== SOURCE MATERIAL

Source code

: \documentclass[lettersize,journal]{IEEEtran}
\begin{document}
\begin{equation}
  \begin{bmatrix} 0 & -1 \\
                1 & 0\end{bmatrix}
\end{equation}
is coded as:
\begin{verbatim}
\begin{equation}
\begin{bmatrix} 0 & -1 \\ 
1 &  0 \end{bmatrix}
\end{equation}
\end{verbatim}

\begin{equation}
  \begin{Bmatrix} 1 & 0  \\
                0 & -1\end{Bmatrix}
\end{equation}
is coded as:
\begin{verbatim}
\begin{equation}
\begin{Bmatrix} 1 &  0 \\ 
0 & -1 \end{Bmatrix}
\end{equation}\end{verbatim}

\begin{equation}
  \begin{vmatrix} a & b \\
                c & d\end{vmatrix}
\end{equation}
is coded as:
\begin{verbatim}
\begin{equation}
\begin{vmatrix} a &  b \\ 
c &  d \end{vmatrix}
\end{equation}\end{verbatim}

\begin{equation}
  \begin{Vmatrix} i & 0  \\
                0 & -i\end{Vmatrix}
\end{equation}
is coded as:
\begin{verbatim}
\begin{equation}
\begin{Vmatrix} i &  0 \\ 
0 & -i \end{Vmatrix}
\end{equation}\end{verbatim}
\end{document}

====
== SOURCE MATERIAL

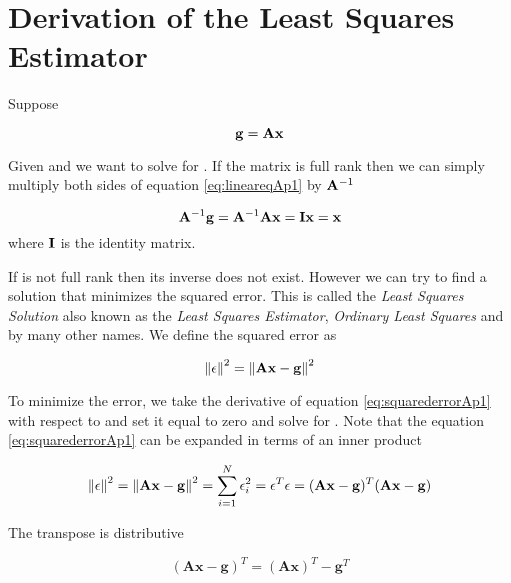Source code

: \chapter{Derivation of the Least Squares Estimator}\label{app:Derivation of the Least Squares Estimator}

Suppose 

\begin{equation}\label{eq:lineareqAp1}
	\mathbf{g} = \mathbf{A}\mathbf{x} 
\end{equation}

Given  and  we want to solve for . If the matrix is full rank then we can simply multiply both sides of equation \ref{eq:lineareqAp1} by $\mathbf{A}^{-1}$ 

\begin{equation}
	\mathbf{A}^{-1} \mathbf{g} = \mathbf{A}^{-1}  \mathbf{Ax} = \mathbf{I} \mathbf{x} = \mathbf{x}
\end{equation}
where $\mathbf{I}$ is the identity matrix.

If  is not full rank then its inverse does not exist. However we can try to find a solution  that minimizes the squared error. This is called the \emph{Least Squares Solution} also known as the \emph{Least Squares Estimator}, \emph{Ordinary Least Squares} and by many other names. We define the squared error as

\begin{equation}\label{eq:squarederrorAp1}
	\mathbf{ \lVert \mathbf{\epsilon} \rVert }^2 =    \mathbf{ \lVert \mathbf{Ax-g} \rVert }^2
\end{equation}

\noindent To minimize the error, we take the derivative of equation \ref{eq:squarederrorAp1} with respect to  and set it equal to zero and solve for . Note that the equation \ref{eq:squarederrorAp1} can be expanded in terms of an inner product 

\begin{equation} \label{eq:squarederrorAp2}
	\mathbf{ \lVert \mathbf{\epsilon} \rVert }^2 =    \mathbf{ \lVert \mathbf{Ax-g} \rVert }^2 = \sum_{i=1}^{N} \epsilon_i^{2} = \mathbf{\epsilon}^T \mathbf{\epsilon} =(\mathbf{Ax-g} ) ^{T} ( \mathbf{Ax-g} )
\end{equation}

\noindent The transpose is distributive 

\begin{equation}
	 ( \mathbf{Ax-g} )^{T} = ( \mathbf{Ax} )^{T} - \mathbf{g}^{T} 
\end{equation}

====
== SOURCE MATERIAL

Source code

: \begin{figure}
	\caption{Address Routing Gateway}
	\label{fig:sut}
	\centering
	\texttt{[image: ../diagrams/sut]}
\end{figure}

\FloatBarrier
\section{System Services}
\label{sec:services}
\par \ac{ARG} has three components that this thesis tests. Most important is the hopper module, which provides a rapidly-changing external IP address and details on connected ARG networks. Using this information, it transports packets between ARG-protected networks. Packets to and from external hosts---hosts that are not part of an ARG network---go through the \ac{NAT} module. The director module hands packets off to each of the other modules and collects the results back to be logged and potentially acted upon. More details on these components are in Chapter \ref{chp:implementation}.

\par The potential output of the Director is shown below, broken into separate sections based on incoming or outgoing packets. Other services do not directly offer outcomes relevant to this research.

====

* TASK ITEM
Filter the entries down to the lines holding the string "label". Copy each of those lines.

* YOUR SOLUTION
: \chapter{Derivation of the Least Squares Estimator}\label{app:Derivation of the Least Squares Estimator}
\begin{equation}\label{eq:lineareqAp1}
\begin{equation}\label{eq:squarederrorAp1}
\begin{equation} \label{eq:squarederrorAp2}
	\label{fig:sut}
\label{sec:services}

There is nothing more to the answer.